Окидзима хотел огрызнуться, но, посмотрев на испуганное лицо Митико, сдержался.

— Время свидания истекло, — Ватараи кивнул караульному подбородком в сторону Кадзи.

Митико поднялась. Ее влажные глаза засветились теплом и нежностью.

— Берегите себя!

Кадзи еле владел собой. Не оборачиваясь, он быстро вышел из комнаты.

44

Ватараи смотрел из окна на улицу. Он смотрел до тех пор, пока Митико, шедшая рядом с Окидзимой, не исчезла за поворотом.

— Вильнула задом и до свиданья.
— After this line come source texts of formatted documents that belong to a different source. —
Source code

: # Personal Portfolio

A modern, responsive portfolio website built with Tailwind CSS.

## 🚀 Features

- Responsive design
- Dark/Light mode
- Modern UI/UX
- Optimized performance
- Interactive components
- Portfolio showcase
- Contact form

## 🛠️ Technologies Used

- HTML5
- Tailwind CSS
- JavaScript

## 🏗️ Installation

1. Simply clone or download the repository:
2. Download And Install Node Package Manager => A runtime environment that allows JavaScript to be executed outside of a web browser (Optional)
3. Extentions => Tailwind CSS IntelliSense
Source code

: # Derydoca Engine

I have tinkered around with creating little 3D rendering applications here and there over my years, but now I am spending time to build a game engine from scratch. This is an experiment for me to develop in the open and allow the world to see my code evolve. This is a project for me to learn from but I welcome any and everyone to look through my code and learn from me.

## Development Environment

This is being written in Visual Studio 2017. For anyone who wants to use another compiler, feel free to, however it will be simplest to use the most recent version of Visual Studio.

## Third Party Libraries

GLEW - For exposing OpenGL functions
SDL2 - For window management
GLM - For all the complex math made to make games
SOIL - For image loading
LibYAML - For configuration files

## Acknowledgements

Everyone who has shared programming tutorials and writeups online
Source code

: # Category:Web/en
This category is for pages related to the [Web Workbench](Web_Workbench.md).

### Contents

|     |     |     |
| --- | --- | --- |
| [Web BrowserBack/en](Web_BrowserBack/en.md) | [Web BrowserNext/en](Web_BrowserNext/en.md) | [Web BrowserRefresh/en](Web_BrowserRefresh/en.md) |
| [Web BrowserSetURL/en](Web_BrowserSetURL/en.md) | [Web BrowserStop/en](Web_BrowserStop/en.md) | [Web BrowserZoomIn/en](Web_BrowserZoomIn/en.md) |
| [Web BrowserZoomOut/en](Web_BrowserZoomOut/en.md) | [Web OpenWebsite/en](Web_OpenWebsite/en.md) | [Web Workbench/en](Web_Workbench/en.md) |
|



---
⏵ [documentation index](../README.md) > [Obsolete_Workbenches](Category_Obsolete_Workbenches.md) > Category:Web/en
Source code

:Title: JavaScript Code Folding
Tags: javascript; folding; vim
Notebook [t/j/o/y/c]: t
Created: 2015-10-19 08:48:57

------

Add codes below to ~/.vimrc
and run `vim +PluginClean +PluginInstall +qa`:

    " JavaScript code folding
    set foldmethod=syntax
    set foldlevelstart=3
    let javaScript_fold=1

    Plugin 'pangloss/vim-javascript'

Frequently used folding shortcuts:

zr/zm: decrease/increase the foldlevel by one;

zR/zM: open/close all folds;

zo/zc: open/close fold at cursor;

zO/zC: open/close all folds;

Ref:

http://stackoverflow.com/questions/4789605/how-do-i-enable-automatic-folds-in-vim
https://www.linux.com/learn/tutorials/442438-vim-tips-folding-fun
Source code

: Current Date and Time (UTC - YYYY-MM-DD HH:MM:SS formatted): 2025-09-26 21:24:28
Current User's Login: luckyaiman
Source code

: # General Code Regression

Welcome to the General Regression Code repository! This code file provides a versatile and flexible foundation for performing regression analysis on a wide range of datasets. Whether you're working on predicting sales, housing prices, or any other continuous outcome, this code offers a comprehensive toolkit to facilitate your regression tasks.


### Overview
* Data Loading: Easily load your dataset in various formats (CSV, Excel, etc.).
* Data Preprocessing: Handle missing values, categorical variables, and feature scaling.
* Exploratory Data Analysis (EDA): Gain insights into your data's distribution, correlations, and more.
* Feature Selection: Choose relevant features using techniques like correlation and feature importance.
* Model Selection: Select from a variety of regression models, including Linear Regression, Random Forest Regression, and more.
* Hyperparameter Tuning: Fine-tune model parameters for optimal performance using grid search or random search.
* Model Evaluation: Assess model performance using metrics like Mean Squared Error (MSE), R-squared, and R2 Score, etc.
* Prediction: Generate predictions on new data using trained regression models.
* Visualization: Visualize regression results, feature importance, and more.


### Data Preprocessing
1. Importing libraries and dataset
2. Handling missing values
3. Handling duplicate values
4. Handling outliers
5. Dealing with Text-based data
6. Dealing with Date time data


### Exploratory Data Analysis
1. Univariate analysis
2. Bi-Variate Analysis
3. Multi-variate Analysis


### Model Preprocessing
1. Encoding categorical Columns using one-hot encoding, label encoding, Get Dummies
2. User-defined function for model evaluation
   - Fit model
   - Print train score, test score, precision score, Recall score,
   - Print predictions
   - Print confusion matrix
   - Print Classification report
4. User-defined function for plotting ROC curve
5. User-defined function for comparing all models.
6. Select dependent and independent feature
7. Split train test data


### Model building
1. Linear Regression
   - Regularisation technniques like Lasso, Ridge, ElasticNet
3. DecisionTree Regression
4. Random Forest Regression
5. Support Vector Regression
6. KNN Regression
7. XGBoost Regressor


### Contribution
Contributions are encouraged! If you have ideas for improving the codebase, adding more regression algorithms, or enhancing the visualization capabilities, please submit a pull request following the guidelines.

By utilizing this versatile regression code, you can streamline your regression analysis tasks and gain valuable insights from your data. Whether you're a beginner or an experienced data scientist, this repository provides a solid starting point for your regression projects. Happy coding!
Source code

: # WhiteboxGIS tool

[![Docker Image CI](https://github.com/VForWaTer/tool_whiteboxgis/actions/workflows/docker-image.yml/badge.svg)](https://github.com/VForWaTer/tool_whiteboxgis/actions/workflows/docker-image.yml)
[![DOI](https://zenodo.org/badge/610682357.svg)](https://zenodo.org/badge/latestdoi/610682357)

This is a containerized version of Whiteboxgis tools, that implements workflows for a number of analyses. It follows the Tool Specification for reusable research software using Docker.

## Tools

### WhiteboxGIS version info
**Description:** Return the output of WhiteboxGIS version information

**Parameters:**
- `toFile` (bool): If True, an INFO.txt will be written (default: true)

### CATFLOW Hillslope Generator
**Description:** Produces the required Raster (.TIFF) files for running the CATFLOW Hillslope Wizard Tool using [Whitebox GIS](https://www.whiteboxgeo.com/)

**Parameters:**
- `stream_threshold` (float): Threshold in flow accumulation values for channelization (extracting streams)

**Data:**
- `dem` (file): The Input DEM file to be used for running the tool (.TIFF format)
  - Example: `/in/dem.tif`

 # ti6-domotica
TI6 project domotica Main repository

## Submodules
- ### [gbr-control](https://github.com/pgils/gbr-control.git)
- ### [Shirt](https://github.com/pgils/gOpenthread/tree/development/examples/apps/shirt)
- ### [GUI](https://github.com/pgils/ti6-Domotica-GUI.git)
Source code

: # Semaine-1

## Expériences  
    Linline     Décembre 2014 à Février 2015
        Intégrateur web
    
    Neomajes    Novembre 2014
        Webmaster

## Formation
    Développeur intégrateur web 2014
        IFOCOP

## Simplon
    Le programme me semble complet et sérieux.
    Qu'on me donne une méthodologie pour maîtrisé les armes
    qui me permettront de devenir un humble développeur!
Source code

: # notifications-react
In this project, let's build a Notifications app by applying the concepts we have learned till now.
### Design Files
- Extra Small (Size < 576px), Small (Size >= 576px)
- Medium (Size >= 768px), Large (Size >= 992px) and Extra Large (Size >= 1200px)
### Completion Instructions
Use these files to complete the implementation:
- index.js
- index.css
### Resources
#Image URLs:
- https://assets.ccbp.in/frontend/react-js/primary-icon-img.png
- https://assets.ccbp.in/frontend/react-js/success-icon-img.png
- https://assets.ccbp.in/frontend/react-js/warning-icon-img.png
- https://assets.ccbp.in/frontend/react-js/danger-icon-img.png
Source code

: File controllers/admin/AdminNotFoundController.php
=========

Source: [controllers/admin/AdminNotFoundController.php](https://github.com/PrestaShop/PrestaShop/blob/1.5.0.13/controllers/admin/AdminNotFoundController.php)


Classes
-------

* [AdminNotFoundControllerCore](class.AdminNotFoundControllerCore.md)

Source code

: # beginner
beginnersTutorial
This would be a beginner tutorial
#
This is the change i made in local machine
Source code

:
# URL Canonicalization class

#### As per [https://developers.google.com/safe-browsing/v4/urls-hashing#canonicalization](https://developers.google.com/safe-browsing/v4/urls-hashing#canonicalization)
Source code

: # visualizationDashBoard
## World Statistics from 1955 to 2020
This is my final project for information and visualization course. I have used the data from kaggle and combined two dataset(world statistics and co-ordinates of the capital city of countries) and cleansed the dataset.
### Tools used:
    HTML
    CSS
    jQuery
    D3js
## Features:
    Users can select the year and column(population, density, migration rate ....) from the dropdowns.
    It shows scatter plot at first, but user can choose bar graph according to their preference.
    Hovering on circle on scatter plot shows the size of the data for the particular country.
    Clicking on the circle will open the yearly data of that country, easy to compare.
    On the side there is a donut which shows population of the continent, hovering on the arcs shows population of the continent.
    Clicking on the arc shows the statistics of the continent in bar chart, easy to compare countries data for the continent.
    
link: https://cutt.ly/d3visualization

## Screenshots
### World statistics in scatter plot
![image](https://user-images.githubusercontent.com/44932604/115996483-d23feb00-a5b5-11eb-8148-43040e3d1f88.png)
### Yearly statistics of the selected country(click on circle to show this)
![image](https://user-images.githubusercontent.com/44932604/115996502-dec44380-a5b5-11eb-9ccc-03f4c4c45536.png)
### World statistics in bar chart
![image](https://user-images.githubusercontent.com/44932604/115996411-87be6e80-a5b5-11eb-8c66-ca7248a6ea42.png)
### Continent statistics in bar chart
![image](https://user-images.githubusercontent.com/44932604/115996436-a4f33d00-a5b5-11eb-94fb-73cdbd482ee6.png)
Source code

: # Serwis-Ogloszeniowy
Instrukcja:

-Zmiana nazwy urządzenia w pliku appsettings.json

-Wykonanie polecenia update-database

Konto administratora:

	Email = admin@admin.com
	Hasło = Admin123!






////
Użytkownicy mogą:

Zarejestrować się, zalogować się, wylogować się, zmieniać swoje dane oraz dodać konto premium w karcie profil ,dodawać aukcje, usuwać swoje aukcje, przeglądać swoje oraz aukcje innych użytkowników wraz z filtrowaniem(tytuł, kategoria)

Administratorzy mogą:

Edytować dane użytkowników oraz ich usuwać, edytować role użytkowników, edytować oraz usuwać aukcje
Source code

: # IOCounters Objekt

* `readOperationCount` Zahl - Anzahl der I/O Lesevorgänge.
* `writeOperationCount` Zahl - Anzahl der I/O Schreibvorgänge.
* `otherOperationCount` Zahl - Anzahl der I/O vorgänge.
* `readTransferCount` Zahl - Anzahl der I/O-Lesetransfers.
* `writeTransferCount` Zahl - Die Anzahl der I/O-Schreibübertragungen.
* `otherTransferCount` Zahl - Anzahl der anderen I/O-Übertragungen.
Шлюха!

Он обернулся к Танака, глаза его маслянисто блестели.

— Вот так Танака мы, оплот империи, день и ночь блюдем свой воинский долг, а разные подлецы вроде Кадзи имеют таких красивых баб.

После этой тирады он немножко успокоился.

— Берегите себя! Фу-ты, ну-ты!.. Эх, Танака, привел бы ты ее мне сейчас одну! Нет мочи терпеть!

Танака сел за стол и тихонько запел:

— Ми-ти-ко, Ми-ти-ко, Ми-ти-ко…

45

После этого в течение нескольких дней Кадзи не трогали. Ни допросов, ни пыток…

Кадзи был убежден, что Ван Тин-ли погиб. Если сравнить жизнь Кадзи с жизнью Вана, то, конечно, его жизнь была спокойной. С другой стороны, он был более несчастлив, чем Ван. Ведь Ван хотел победы своему народу, а он мог желать своему народу только поражения. Ван шел по дороге жизни с открытым забралом. И пусть он останется безвестным, история оценит его по достоинству. Какую надпись хотел бы видеть Ван на своем могильном камне? Кадзи задумался. Ван, очевидно, умер перед рассветом. Но ночь должна пройти, рассвет неминуем. А потому и надпись должна гласить: «Я умер, друзья, не увидев зари! Похороните же меня в рассветных лучах».

А для него? Что написал бы для него Ван? В лучшем случае так: «Он жить не жил, а лишь блуждал и злу невольно помогал».